Gwenaëlle Questel, Enseignant-chercheur en droit privé, Université Bretagne Sud (UBS)
Cet article est republié à partir de The Conversation sous licence Creative Commons. Lire l’article original.
En juin 2017 à Medellín (Colombie), le journaliste Manuel Bermúdez, l’acteur Víctor Prada et l’éducateur sportif Alejandro Rodríguez ont formalisé leur relation en signant un accord qui en fait un régime patrimonial spécial sous forme de « trieja » (« trouple » en français), un néologisme créé pour l’occasion à partir du mot espagnol « pareja », qui signifie « couple ». Cette union légale entre trois personnes fût la première du genre en Colombie.
En France, le « trouple », terme que l’on peut définir comme la relation amoureuse ou l’arrangement familial impliquant trois personnes, connaît une médiatisation croissante et fait maintenant presque partie du langage courant. Le terme reste pourtant inconnu du vocabulaire législatif.

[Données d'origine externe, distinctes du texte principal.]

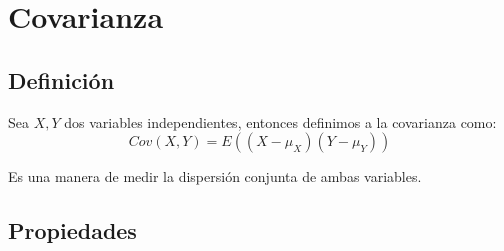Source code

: \documentclass[12pt, fleqn]{report}                             %
\theoremstyle{break}                                            %
\newcommand{\Wrap}[1]{\left( #1 \right)}                        %
\begin{document}
        \clearpage
        \section{Covarianza}

            \subsection{Definición}

                Sea $X, Y$ dos variables independientes, entonces
                definimos a la covarianza como:
                \begin{equation*}
                    Cov(X, Y)
                        = E\Wrap{(X - \mu_{X})(Y - \mu_{Y})}
                \end{equation*}

                Es una manera de medir la dispersión conjunta de ambas variables.



            
            \vspace{1em}
            \subsection{Propiedades}
\end{document}
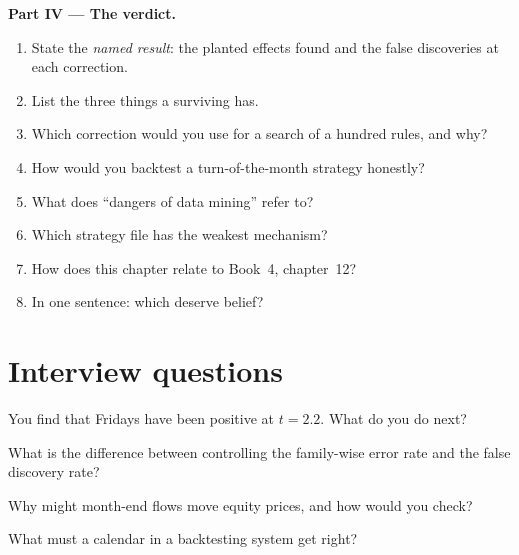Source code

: \begin{problem}
\medskip\noindent\textbf{Part IV --- The verdict.}
\begin{enumerate}[resume]
\item State the \emph{named result}: the planted effects found and the false discoveries at each correction.
\item List the three things a surviving  has.
\item Which correction would you use for a search of a hundred rules, and why?
\item How would you backtest a turn-of-the-month strategy honestly?
\item What does ``dangers of data mining'' refer to?
\item Which strategy file has the weakest mechanism?
\item How does this chapter relate to Book~4, chapter~12?
\item In one sentence: which  deserve belief?
\end{enumerate}
\end{problem}

\section{Interview questions}

\begin{interviewq}\label{iq:s1:seasonality-and-calendar-effects:1}
You find that Fridays have been positive at $t = 2.2$. What do you do next?
\end{interviewq}

\begin{interviewq}\label{iq:s1:seasonality-and-calendar-effects:2}
What is the difference between controlling the family-wise error rate and the false discovery rate?
\end{interviewq}

\begin{interviewq}\label{iq:s1:seasonality-and-calendar-effects:3}
Why might month-end flows move equity prices, and how would you check?
\end{interviewq}

\begin{interviewq}\label{iq:s1:seasonality-and-calendar-effects:4}
What must a calendar in a backtesting system get right?
\end{interviewq}

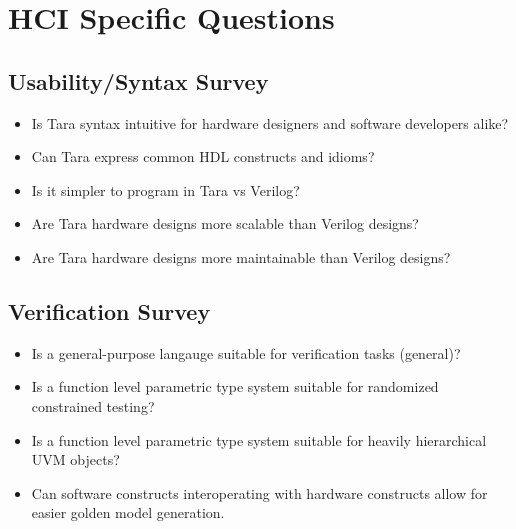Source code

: \documentclass[10pt]{article}
\begin{document}
\section{HCI Specific Questions}

\subsection{Usability/Syntax Survey}
\begin{itemize}
	\item Is Tara syntax intuitive for hardware designers and software developers alike?
	\item Can Tara express common HDL constructs and idioms?
	\item Is it simpler to program in Tara vs Verilog?
	\item Are Tara hardware designs more scalable than Verilog designs?
	\item Are Tara hardware designs more maintainable than Verilog designs?
\end{itemize}

\subsection{Verification Survey}
\begin{itemize}
	\item Is a general-purpose langauge suitable for verification tasks (general)?
	\item Is a function level parametric type system suitable for randomized constrained testing?
	\item Is a function level parametric type system suitable for heavily hierarchical UVM objects?
	\item Can software constructs interoperating with hardware constructs allow for easier golden model generation.
\end{itemize}
\end{document}
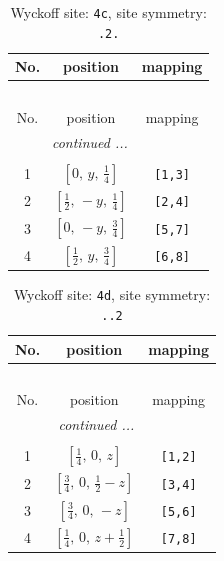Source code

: \documentclass[fleqn,8pt]{jsarticle}
\begin{document}
\renewcommand{\arraystretch}{1.2}
\begin{longtable}{ccc}
\caption{Wyckoff site: {\tt 4c}, site symmetry: {\tt .2.}}
 \\
 \hline \hline
No. & position & mapping \\ \hline \endfirsthead

\multicolumn{2}{l}{\tablename\ \thetable{}} \\
 \hline \hline
No. & position & mapping \\ \hline \endhead

 \hline \hline
\multicolumn{2}{r}{\footnotesize\it continued ...} \\ \endfoot

 \hline \hline
\multicolumn{2}{r}{} \\ \endlastfoot

1 & $\left[ 0,\, y,\, \frac{1}{4} \right]$ & {\tt [1,3]} \\ \hline
2 & $\left[ \frac{1}{2},\, - y,\, \frac{1}{4} \right]$ & {\tt [2,4]} \\ \hline
3 & $\left[ 0,\, - y,\, \frac{3}{4} \right]$ & {\tt [5,7]} \\ \hline
4 & $\left[ \frac{1}{2},\, y,\, \frac{3}{4} \right]$ & {\tt [6,8]} \\
\end{longtable}
\renewcommand{\arraystretch}{1.2}
\begin{longtable}{ccc}
\caption{Wyckoff site: {\tt 4d}, site symmetry: {\tt ..2}}
 \\
 \hline \hline
No. & position & mapping \\ \hline \endfirsthead

\multicolumn{2}{l}{\tablename\ \thetable{}} \\
 \hline \hline
No. & position & mapping \\ \hline \endhead

 \hline \hline
\multicolumn{2}{r}{\footnotesize\it continued ...} \\ \endfoot

 \hline \hline
\multicolumn{2}{r}{} \\ \endlastfoot

1 & $\left[ \frac{1}{4},\, 0,\, z \right]$ & {\tt [1,2]} \\ \hline
2 & $\left[ \frac{3}{4},\, 0,\, \frac{1}{2} - z \right]$ & {\tt [3,4]} \\ \hline
3 & $\left[ \frac{3}{4},\, 0,\, - z \right]$ & {\tt [5,6]} \\ \hline
4 & $\left[ \frac{1}{4},\, 0,\, z + \frac{1}{2} \right]$ & {\tt [7,8]} \\
\end{longtable}
\end{document}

Dans le droit français, l’union légale est limitée à deux personnes, limite qui se retrouve dans la plupart des pays mais qui n’est pas universelle et qui fait l’objet de revendications de la part de certaines associations LGBT.
Plus largement, les mécanismes juridiques actuels permettent-ils de traduire en droit les unions d’aujourd’hui ?
Un pacte amoureuxL’amour souffre parfois d’une vision sociale étriquée. Arthur Rimbaud l’écrivait déjà en 1873 : « L’amour est à réinventer, on le sait ».
Le mot « couple », étymologiquement « j’attache avec », désigne d’abord un lien, une attache qui relie deux êtres. Le couple peut alors être défini comme la réunion voulue de deux personnes. Difficile d’aller plus loin dans la définition puisque le couple c’est d’abord un vécu qui recouvre des modes d’expression et des réalités qui n’ont cessé de se diversifier.
Le sens affectif, déjà présent en latin, révèle que le couple est un pacte amoureux. C’est la volonté de construire à deux, de bâtir quelque chose que l’on pense solide, suffisamment solide pour résister aux aléas et aux inévitables bouleversements à venir et plus largement à l’usure du temps.
Le droit ne définit pas la notion de couple en tant que telle. Historiquement, il s’y intéresse surtout parce que le couple est d’abord envisagé comme le préalable de la famille au travers de l’institution du mariage.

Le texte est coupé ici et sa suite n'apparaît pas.